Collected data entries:
[Start of Attachment]

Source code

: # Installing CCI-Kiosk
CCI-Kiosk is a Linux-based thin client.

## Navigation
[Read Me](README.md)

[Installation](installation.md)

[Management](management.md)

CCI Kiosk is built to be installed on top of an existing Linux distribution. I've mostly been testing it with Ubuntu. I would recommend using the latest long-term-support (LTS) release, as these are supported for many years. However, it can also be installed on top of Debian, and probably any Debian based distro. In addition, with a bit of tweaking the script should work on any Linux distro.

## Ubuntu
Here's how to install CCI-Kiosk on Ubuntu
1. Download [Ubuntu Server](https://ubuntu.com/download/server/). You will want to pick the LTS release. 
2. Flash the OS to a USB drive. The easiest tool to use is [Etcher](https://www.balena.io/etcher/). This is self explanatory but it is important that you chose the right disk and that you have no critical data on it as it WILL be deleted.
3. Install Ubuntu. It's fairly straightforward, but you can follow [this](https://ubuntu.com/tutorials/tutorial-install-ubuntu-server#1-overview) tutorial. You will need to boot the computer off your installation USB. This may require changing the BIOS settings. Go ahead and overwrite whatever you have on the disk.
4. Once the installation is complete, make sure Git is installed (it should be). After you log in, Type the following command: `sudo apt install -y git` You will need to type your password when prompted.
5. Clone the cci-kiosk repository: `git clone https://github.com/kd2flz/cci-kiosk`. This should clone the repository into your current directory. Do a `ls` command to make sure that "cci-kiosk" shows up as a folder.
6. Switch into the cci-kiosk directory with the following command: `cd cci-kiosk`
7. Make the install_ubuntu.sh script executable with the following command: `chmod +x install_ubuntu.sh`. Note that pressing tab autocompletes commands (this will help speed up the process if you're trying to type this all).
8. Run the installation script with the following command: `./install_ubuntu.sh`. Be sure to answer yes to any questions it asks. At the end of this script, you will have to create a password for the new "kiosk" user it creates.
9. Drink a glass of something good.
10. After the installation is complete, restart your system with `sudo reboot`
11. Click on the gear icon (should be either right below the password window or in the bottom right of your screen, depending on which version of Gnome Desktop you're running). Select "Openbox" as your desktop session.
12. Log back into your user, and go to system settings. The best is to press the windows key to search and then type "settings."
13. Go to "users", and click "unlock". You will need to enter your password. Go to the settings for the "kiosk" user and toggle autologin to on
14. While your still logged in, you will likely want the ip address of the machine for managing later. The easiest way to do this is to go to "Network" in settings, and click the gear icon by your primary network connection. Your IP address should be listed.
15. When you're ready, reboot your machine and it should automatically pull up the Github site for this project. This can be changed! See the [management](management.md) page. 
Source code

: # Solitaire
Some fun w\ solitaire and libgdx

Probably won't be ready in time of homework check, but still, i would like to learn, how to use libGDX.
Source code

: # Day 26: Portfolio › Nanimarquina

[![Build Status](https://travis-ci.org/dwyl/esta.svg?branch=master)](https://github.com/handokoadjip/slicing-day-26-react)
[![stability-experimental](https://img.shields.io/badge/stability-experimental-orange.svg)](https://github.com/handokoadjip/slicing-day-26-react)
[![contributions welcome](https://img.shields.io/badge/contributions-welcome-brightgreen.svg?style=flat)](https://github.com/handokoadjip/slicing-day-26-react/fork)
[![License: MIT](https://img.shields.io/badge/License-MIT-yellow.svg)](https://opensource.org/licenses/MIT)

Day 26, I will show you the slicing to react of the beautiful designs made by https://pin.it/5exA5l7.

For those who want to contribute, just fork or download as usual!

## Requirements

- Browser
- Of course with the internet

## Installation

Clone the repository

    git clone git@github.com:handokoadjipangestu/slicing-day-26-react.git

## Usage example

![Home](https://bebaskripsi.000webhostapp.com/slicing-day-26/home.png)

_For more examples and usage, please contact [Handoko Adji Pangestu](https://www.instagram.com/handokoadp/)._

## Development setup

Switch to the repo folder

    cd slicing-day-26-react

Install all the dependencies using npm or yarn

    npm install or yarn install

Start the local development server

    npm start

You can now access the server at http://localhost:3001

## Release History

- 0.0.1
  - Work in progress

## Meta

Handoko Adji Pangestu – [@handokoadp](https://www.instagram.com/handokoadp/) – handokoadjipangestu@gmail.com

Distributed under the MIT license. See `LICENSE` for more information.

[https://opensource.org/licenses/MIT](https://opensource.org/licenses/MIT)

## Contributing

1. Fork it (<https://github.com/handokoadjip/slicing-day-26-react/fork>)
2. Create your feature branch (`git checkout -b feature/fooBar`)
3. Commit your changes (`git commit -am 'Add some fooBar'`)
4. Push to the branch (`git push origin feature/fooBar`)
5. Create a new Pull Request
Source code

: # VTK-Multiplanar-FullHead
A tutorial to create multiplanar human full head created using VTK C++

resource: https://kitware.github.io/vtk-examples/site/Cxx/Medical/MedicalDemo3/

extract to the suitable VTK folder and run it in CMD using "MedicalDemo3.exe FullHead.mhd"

[End of Attachment]

**ACTIVITY:** The answer should consist of every entry, repeated word for word.

**TASK ANSWER:**
Source code

: # Installing CCI-Kiosk
CCI-Kiosk is a Linux-based thin client.

## Navigation
[Read Me](README.md)

[Installation](installation.md)

[Management](management.md)

CCI Kiosk is built to be installed on top of an existing Linux distribution. I've mostly been testing it with Ubuntu. I would recommend using the latest long-term-support (LTS) release, as these are supported for many years. However, it can also be installed on top of Debian, and probably any Debian based distro. In addition, with a bit of tweaking the script should work on any Linux distro.

## Ubuntu
Here's how to install CCI-Kiosk on Ubuntu
1. Download [Ubuntu Server](https://ubuntu.com/download/server/). You will want to pick the LTS release. 
2. Flash the OS to a USB drive. The easiest tool to use is [Etcher](https://www.balena.io/etcher/). This is self explanatory but it is important that you chose the right disk and that you have no critical data on it as it WILL be deleted.
3. Install Ubuntu. It's fairly straightforward, but you can follow [this](https://ubuntu.com/tutorials/tutorial-install-ubuntu-server#1-overview) tutorial. You will need to boot the computer off your installation USB. This may require changing the BIOS settings. Go ahead and overwrite whatever you have on the disk.
4. Once the installation is complete, make sure Git is installed (it should be). After you log in, Type the following command: `sudo apt install -y git` You will need to type your password when prompted.
5. Clone the cci-kiosk repository: `git clone https://github.com/kd2flz/cci-kiosk`. This should clone the repository into your current directory. Do a `ls` command to make sure that "cci-kiosk" shows up as a folder.
6. Switch into the cci-kiosk directory with the following command: `cd cci-kiosk`
7. Make the install_ubuntu.sh script executable with the following command: `chmod +x install_ubuntu.sh`. Note that pressing tab autocompletes commands (this will help speed up the process if you're trying to type this all).
8. Run the installation script with the following command: `./install_ubuntu.sh`. Be sure to answer yes to any questions it asks. At the end of this script, you will have to create a password for the new "kiosk" user it creates.
9. Drink a glass of something good.
10. After the installation is complete, restart your system with `sudo reboot`
11. Click on the gear icon (should be either right below the password window or in the bottom right of your screen, depending on which version of Gnome Desktop you're running). Select "Openbox" as your desktop session.
12. Log back into your user, and go to system settings. The best is to press the windows key to search and then type "settings."
13. Go to "users", and click "unlock". You will need to enter your password. Go to the settings for the "kiosk" user and toggle autologin to on
14. While your still logged in, you will likely want the ip address of the machine for managing later. The easiest way to do this is to go to "Network" in settings, and click the gear icon by your primary network connection. Your IP address should be listed.
15. When you're ready, reboot your machine and it should automatically pull up the Github site for this project. This can be changed! See the [management](management.md) page. 
Source code

: # Solitaire
Some fun w\ solitaire and libgdx

Probably won't be ready in time of homework check, but still, i would like to learn, how to use libGDX.
Source code

: # Day 26: Portfolio › Nanimarquina

[![Build Status](https://travis-ci.org/dwyl/esta.svg?branch=master)](https://github.com/handokoadjip/slicing-day-26-react)
[![stability-experimental](https://img.shields.io/badge/stability-experimental-orange.svg)](https://github.com/handokoadjip/slicing-day-26-react)
[![contributions welcome](https://img.shields.io/badge/contributions-welcome-brightgreen.svg?style=flat)](https://github.com/handokoadjip/slicing-day-26-react/fork)
[![License: MIT](https://img.shields.io/badge/License-MIT-yellow.svg)](https://opensource.org/licenses/MIT)

Day 26, I will show you the slicing to react of the beautiful designs made by https://pin.it/5exA5l7.

For those who want to contribute, just fork or download as usual!

## Requirements

- Browser
- Of course with the internet

## Installation

Clone the repository

    git clone git@github.com:handokoadjipangestu/slicing-day-26-react.git

## Usage example

![Home](https://bebaskripsi.000webhostapp.com/slicing-day-26/home.png)

_For more examples and usage, please contact [Handoko Adji Pangestu](https://www.instagram.com/handokoadp/)._

## Development setup

Switch to the repo folder

    cd slicing-day-26-react

Install all the dependencies using npm or yarn

    npm install or yarn install

Start the local development server

    npm start

You can now access the server at http://localhost:3001

## Release History

- 0.0.1
  - Work in progress

## Meta

Handoko Adji Pangestu – [@handokoadp](https://www.instagram.com/handokoadp/) – handokoadjipangestu@gmail.com

Distributed under the MIT license. See `LICENSE` for more information.

[https://opensource.org/licenses/MIT](https://opensource.org/licenses/MIT)

## Contributing

1. Fork it (<https://github.com/handokoadjip/slicing-day-26-react/fork>)
2. Create your feature branch (`git checkout -b feature/fooBar`)
3. Commit your changes (`git commit -am 'Add some fooBar'`)
4. Push to the branch (`git push origin feature/fooBar`)
5. Create a new Pull Request
Source code

: # VTK-Multiplanar-FullHead
A tutorial to create multiplanar human full head created using VTK C++

resource: https://kitware.github.io/vtk-examples/site/Cxx/Medical/MedicalDemo3/

extract to the suitable VTK folder and run it in CMD using "MedicalDemo3.exe FullHead.mhd"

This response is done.